Visual Statistics — A worthwhile new book, but one that is definitely for statisticians

I returned late last week from nearly three weeks of work in Europe, which ended with a two-day workshop that I taught for the Swiss Statistical Society. Nestled in a majestic valley in the Swiss Alps, we spent our days talking about how these talented statistical analysts could enhance their work by learning to communicate their findings more clearly and by using their eyes to supplement abstract statistical techniques. Later this year at their annual conference, they will hear a keynote presentation from Michael Friendly, Ph.D., who is a professor in the Department of Psychology at York University in Toronto, Canada. Among his many talents, Friendly is a trained statistician and an aficionado in the use of visual techniques for statistical analysis. Along with two other authors, Forrest W. Young, Ph.D., of the University of North Carolina (recently deceased), and Pedro M. Valero-Mora, Ph.D, of the University of Valencia in Spain, Friendly has written a new book on the topic entitled Visual Statistics: Seeing Data with Dynamic Interactive Graphics (John Wiley & Sons, Inc., 2006). Always eager to find new sources of insight into data visualization, especially as it applies to analysis, I read the book during my recent stay in Europe.

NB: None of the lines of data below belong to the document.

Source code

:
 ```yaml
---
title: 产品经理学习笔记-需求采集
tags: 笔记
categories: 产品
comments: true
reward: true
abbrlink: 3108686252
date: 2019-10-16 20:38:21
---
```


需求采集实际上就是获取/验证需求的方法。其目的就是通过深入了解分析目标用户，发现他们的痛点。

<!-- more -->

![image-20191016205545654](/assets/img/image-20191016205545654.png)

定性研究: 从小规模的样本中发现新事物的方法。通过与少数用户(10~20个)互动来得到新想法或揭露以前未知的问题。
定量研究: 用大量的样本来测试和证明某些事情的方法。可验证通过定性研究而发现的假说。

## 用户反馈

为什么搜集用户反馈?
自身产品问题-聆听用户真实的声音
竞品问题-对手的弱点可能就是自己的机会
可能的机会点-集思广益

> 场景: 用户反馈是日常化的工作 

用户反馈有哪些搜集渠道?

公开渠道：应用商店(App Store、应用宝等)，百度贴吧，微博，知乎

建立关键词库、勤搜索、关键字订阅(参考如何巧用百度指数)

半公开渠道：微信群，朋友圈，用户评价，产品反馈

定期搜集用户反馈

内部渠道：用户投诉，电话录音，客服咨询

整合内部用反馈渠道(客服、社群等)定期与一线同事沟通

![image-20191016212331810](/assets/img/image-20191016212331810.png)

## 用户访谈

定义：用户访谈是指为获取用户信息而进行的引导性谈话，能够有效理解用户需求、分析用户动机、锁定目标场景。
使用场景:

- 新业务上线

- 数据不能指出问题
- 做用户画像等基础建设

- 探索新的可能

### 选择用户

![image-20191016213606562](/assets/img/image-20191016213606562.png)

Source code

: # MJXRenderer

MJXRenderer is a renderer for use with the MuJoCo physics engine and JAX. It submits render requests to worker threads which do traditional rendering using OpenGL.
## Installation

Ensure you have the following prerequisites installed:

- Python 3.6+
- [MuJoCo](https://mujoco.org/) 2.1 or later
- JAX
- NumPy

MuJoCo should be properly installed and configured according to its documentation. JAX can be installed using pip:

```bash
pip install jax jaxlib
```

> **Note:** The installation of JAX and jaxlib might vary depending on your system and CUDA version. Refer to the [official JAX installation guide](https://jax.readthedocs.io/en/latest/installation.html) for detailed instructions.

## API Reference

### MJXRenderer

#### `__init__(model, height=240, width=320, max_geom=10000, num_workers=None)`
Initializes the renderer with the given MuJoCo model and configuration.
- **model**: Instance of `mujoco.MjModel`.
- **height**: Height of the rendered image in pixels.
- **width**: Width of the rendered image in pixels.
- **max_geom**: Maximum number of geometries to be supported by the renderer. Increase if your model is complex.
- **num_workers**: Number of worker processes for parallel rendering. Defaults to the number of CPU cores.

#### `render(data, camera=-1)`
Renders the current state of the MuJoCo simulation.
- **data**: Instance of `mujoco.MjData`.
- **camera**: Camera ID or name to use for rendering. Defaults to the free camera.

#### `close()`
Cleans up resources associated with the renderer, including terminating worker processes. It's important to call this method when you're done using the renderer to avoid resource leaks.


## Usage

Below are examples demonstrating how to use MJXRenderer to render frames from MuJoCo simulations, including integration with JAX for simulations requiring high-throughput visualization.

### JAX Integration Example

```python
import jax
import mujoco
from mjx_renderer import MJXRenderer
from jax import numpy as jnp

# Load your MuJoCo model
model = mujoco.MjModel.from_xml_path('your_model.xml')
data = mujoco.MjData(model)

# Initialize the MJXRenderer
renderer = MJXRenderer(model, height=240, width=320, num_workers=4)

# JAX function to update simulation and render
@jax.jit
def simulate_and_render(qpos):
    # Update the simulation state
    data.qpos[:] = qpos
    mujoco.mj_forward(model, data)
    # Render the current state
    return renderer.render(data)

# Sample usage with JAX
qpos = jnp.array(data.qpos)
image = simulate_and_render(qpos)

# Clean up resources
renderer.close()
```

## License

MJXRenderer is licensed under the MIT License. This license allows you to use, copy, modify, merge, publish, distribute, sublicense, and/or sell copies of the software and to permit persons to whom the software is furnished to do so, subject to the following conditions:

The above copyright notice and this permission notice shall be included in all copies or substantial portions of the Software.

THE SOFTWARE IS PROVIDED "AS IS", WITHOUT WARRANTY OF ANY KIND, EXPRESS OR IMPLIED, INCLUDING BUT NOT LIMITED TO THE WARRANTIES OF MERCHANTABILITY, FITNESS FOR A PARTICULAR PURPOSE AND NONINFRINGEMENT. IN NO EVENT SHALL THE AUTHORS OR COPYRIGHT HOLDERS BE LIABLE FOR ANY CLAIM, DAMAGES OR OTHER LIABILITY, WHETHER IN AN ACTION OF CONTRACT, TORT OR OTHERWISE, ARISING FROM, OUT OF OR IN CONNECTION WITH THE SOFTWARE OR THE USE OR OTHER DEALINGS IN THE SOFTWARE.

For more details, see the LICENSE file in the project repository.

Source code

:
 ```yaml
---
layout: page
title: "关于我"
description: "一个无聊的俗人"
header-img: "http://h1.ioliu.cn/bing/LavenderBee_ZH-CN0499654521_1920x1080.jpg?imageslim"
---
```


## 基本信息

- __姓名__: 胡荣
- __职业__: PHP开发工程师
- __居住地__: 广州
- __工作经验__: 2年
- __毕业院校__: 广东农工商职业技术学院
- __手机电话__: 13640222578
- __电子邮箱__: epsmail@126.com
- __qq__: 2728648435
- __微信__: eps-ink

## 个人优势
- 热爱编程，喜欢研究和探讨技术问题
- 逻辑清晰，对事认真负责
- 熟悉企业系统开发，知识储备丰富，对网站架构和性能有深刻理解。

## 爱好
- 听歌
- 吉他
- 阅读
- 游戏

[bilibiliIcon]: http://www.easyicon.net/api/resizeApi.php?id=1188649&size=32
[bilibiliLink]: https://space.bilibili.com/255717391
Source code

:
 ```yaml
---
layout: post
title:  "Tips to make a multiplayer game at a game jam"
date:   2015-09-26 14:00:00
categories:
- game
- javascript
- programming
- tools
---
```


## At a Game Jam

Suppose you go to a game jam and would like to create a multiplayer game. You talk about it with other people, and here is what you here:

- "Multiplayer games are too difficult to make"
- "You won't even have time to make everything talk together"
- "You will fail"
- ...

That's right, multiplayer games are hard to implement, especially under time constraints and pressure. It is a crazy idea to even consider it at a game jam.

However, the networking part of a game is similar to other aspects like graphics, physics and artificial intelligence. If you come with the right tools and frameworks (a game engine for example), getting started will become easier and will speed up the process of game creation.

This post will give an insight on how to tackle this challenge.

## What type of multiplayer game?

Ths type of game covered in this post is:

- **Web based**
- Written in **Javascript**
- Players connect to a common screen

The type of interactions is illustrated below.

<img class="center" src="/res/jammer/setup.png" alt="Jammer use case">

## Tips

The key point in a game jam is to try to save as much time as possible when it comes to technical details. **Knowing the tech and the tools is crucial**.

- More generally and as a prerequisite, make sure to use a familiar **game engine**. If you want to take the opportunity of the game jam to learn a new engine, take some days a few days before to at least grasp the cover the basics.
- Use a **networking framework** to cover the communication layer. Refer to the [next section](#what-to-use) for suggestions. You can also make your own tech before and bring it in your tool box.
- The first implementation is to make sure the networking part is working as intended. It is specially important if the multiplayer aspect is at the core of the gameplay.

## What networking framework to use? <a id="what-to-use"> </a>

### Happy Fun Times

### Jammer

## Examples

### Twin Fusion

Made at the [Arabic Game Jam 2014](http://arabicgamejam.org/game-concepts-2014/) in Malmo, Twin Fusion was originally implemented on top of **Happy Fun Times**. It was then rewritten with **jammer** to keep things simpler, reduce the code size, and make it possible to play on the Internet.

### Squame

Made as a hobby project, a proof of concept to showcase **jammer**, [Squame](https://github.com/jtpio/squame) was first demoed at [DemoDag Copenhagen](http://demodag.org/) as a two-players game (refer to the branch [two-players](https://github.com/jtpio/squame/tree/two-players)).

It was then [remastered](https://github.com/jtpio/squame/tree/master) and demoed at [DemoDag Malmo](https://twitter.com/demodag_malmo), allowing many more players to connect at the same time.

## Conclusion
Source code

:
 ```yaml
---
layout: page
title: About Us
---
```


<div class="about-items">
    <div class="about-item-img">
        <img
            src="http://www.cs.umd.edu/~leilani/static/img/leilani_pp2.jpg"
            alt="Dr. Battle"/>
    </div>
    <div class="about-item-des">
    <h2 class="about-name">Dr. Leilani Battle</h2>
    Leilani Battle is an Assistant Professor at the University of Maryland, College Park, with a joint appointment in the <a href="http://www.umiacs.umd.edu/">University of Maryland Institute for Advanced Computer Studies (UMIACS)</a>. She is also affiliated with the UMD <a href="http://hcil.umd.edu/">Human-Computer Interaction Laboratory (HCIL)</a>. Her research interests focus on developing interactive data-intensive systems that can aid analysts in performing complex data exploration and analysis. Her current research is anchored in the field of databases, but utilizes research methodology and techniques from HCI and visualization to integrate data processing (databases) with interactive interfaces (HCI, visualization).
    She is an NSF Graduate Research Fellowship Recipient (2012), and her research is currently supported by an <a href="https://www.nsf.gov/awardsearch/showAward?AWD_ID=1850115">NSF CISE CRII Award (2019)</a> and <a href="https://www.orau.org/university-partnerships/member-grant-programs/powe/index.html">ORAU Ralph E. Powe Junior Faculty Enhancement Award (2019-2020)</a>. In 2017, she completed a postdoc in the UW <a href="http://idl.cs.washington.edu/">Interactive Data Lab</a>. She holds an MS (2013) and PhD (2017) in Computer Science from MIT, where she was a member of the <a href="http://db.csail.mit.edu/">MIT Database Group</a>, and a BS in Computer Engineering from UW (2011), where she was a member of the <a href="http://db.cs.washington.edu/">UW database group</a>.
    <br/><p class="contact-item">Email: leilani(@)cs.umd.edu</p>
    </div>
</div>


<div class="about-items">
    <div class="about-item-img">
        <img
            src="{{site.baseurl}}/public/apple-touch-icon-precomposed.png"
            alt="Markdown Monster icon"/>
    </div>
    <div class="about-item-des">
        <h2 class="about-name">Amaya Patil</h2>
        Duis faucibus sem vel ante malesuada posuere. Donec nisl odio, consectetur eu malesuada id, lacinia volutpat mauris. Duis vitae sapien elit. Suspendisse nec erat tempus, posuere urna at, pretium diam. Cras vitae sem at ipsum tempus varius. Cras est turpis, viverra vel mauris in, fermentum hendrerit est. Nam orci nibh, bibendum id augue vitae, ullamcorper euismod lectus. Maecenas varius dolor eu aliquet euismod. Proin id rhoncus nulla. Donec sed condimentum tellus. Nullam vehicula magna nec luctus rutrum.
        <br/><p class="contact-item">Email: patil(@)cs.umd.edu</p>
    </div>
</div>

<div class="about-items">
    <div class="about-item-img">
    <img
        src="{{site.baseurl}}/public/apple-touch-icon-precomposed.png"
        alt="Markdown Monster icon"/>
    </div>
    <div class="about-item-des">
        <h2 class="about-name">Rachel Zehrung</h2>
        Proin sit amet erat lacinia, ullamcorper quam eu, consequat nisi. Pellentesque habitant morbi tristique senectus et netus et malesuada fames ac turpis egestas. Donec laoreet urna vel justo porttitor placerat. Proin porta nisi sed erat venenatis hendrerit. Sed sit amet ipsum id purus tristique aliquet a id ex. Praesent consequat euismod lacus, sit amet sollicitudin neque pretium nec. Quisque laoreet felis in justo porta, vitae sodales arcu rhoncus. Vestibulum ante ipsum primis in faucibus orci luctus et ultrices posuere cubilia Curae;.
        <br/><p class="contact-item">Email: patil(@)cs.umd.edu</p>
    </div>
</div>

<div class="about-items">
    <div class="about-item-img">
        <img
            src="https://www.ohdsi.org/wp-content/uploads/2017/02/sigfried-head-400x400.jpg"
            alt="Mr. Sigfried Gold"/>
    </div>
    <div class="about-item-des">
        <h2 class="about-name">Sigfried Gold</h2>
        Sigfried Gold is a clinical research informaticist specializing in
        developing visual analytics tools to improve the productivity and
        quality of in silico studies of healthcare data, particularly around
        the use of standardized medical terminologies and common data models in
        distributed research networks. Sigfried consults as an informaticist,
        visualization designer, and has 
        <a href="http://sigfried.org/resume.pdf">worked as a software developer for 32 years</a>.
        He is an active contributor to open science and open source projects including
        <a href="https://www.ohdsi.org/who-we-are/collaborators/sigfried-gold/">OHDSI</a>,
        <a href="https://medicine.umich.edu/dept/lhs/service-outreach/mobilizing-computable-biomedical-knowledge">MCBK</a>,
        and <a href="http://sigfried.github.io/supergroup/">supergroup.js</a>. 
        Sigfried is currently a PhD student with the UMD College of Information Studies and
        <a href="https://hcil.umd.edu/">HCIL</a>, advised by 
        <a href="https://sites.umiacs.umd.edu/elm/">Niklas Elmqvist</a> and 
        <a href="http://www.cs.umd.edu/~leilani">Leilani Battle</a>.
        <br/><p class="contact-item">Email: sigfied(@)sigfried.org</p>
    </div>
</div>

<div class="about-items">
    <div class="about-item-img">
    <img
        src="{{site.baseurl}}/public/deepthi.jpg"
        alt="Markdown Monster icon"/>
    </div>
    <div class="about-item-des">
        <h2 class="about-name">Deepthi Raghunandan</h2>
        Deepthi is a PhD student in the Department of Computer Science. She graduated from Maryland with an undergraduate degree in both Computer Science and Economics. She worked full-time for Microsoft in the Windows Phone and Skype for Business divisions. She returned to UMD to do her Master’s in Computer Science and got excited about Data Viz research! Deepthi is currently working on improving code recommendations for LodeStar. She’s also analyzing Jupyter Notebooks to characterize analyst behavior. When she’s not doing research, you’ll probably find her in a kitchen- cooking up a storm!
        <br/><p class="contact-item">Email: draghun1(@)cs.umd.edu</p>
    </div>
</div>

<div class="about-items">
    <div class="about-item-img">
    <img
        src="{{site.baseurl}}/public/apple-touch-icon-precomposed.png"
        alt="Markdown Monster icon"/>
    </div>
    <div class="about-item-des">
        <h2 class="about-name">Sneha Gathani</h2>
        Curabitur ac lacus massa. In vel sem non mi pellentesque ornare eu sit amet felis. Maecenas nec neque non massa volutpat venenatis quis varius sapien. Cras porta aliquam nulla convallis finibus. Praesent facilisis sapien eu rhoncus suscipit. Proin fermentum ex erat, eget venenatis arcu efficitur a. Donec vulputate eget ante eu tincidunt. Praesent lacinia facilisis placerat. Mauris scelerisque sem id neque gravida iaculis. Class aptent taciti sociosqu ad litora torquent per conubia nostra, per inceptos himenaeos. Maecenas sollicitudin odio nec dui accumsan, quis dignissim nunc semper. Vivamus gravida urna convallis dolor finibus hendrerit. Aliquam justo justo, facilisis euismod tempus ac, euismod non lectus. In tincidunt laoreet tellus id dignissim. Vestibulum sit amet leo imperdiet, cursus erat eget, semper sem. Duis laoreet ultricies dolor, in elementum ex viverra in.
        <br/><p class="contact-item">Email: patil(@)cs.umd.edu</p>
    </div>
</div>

I don’t intend to review the book comprehensively in this brief blog post, but I would like to comment on its potential usefulness for my primary audience, which consists largely of business people who work with data, but lack advanced statistical training. I was encouraged when I began to read the introduction that this might be a book I could recommend to this audience. The authors’ message rang true to my experience and seemed to share my goals:

Statistical data analysis provides the most powerful tools for understanding data, but the systems currently available for statistical analysis are based on a 40-year-old computing model, and have become much too complex. What we need is a simpler way of using these powerful analysis tools.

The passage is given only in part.